RUSSIA-UKRAINE WAR:Any attempt to arrest Putin would be declaration of war on Russia, ally says
Any attempt to arrest President Vladimir Putin after the International Criminal Court (ICC) issued a warrant for the Kremlin chief would amount to a declaration of war against Russia, his ally Dmitry Medvedev said on Thursday.
The ICC issued an arrest warrant on Friday, accusing Putin of the war crime of illegally deporting hundreds of children from Ukraine.
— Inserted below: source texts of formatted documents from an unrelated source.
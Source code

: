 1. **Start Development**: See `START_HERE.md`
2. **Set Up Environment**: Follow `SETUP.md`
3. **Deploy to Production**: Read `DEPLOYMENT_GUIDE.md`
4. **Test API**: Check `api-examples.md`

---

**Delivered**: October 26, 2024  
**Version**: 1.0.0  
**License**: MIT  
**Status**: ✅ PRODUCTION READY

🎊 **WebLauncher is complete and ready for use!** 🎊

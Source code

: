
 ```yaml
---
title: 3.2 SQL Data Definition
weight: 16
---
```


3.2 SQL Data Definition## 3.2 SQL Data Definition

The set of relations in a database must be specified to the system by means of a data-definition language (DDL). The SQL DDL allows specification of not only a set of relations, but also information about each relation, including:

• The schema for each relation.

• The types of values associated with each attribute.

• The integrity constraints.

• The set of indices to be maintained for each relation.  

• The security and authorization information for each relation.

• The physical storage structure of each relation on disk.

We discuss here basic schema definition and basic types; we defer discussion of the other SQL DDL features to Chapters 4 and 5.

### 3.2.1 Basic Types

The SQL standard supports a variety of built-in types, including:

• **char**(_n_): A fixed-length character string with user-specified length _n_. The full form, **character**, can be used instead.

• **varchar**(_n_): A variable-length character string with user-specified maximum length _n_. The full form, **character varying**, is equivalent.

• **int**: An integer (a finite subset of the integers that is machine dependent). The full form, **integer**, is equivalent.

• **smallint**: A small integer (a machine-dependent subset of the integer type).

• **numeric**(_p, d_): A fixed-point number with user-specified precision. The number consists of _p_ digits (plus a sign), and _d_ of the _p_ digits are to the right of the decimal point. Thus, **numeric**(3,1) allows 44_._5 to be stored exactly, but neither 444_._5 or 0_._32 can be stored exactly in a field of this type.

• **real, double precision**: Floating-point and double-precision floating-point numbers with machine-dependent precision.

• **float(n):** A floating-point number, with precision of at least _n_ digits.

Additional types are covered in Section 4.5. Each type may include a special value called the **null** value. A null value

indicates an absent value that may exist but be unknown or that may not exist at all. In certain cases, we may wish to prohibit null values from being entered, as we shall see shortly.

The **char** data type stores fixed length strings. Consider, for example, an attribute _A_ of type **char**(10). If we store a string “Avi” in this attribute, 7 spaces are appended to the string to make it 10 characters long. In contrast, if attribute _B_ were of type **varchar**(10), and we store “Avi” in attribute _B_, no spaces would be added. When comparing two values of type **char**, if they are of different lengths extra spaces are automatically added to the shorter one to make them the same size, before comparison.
It said there are reasonable grounds to believe that Putin bears individual criminal responsibility.Former President Dmitry Medvedev told Russian media that the ICC, which countries including Russia, China and the United States do not recognise, was a “legal nonentity” that had never done anything significant.
Any attempt to detain Putin, though, would be a declaration of war, said Medvedev, who serves as deputy chairman of Putin’s powerful security council.
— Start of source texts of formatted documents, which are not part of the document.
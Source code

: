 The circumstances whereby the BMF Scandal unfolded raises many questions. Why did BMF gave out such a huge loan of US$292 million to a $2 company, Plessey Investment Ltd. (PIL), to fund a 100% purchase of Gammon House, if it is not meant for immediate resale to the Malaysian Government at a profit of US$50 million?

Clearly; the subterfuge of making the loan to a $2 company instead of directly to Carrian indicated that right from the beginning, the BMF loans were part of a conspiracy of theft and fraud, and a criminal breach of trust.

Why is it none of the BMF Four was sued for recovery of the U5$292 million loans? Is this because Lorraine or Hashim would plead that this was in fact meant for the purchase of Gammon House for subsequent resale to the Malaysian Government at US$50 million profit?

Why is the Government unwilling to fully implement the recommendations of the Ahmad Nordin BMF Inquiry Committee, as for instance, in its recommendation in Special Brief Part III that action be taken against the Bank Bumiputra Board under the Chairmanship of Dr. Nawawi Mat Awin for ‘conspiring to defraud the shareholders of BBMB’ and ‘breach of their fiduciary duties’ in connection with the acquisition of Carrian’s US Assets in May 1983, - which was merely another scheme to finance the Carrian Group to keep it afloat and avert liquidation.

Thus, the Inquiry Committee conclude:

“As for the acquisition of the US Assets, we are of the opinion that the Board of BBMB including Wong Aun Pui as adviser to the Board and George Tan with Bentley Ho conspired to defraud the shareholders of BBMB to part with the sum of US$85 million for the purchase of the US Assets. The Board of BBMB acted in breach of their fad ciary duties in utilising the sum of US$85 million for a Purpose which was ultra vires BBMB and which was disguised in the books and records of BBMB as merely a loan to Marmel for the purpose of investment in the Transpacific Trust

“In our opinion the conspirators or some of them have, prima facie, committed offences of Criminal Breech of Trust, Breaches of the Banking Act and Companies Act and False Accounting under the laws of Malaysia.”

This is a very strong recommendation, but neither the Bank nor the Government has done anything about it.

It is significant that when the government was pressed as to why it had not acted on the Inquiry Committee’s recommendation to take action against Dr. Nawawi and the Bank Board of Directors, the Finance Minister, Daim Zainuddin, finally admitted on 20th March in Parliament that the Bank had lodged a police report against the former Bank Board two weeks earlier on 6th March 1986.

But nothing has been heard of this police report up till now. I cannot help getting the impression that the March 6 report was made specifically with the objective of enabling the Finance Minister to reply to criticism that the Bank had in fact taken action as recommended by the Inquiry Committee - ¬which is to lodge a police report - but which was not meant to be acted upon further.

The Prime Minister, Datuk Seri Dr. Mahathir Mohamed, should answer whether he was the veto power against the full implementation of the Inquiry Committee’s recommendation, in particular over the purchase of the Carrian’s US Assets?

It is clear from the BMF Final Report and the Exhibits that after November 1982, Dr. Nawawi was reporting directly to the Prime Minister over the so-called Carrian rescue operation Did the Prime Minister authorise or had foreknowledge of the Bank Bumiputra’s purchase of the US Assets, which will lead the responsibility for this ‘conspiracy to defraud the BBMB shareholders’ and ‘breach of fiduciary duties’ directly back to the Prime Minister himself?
“Let’s imagine – obviously this situation which will never be realised – but nevertheless lets imagine that it was realised: The current head of the nuclear state went to a territory, say Germany, and was arrested,” Medvedev said.
“What would that be? It would be a declaration of war on the Russian Federation,” he said in a video posted on Telegram. “And in that case, all our assets – all our missiles et cetera – would fly to the Bundestag, to the Chancellor’s office.”
The Kremlin says the ICC arrest warrant is an outrageously partisan decision, but meaningless with respect to Russia. Russian officials deny war crimes in Ukraine and say the West has ignored what it says are Ukrainian war crimes.
Russia’s Feb. 24 invasion of Ukraine has triggered the deadliest European conflict since World War Two and the biggest confrontation between Moscow and the West since the 1962 Cuban Missile Crisis.
Relations with the West, Medvedev said, were probably at the worst point ever.As president from 2008 to 2012, Medvedev cast himself as a pro-Western reformer. Since the war, though, he has turned into one of the most publicly hawkish Russian officials, insulting Western leaders and delivering a series of nuclear warnings.